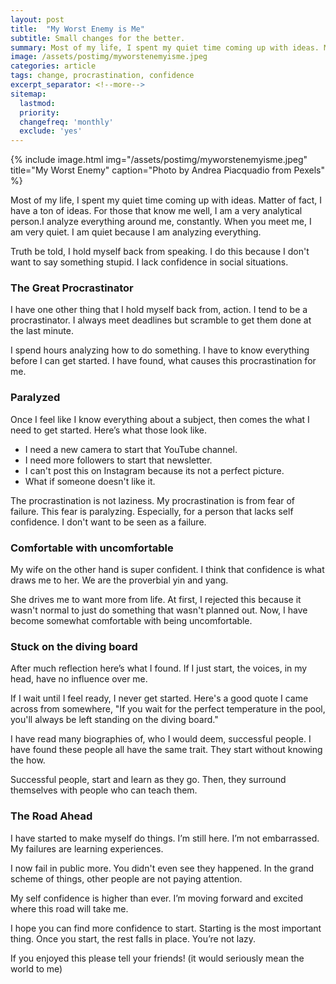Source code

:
 ```yaml
---
layout: post
title:  "My Worst Enemy is Me"
subtitle: Small changes for the better.
summary: Most of my life, I spent my quiet time coming up with ideas. Matter of fact, I have a ton of ideas. For those that know me well, I am a very analytical person.I analyze everything around me constantly. When you meet me, I am very quiet. I am quiet because I am analyzing everything.
image: /assets/postimg/myworstenemyisme.jpeg
categories: article
tags: change, procrastination, confidence
excerpt_separator: <!--more-->
sitemap:
  lastmod: 
  priority: 
  changefreq: 'monthly'
  exclude: 'yes'
---
```

{% include image.html
  img="/assets/postimg/myworstenemyisme.jpeg"
  title="My Worst Enemy"
  caption="Photo by Andrea Piacquadio from Pexels" %}

Most of my life, I spent my quiet time coming up with ideas. Matter of fact, I have a ton of ideas. For those that know me well, I am a very analytical person.I analyze everything around me, constantly. When you meet me, I am very quiet. I am quiet because I am analyzing everything.

Truth be told, I hold myself back from speaking. I do this because I don't want to say something stupid. I lack confidence in social situations.

### The Great Procrastinator

I have one other thing that I hold myself back from, action. I tend to be a procrastinator. I always meet deadlines but scramble to get them done at the last minute.

I spend hours analyzing how to do something. I have to know everything before I can get started. I have found, what causes this procrastination for me.

### Paralyzed  

Once I feel like I know everything about a subject, then comes the what I need to get started. Here’s what those look like.

- I need a new camera to start that YouTube channel.
- I need more followers to start that newsletter.
- I can't post this on Instagram because its not a perfect picture.
- What if someone doesn't like it.

The procrastination is not laziness. My procrastination is from fear of failure. This fear is paralyzing. Especially, for a person that lacks self confidence. I don't want to be seen as a failure.  

  
### Comfortable with uncomfortable  

My wife on the other hand is super confident. I think that confidence is what draws me to her. We are the proverbial yin and yang.

She drives me to want more from life. At first, I rejected this because it wasn't normal to just do something that wasn't planned out. Now, I have become somewhat comfortable with being uncomfortable.  

### Stuck on the diving board  

After much reflection here’s what I found. If I just start, the voices, in my head, have no influence over me.

If I wait until I feel ready, I never get started.  Here's a good quote I came across from somewhere, "If you wait for the perfect temperature in the pool, you'll always be left standing on the diving board."

I have read many biographies of, who I would deem, successful people. I have found these people all have the same trait. They start without knowing the how.

Successful people, start and learn as they go. Then, they surround themselves with people who can teach them.  

### The Road Ahead  

I have started to make myself do things. I’m still here. I’m not embarrassed. My failures are learning experiences.

I now fail in public more. You didn't even see they happened. In the grand scheme of things, other people are not paying attention.

My self confidence is higher than ever. I’m moving forward and excited where this road will take me.

I hope you can find more confidence to start. Starting is the most important thing. Once you start, the rest falls in place. You’re not lazy.

If you enjoyed this please tell your friends! (it would seriously mean the world to me)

▶ _Exercise prompt_
Report every line of the records that contains the word "just".

▶ _Completed exercise_
She drives me to want more from life. At first, I rejected this because it wasn't normal to just do something that wasn't planned out. Now, I have become somewhat comfortable with being uncomfortable.  
After much reflection here’s what I found. If I just start, the voices, in my head, have no influence over me.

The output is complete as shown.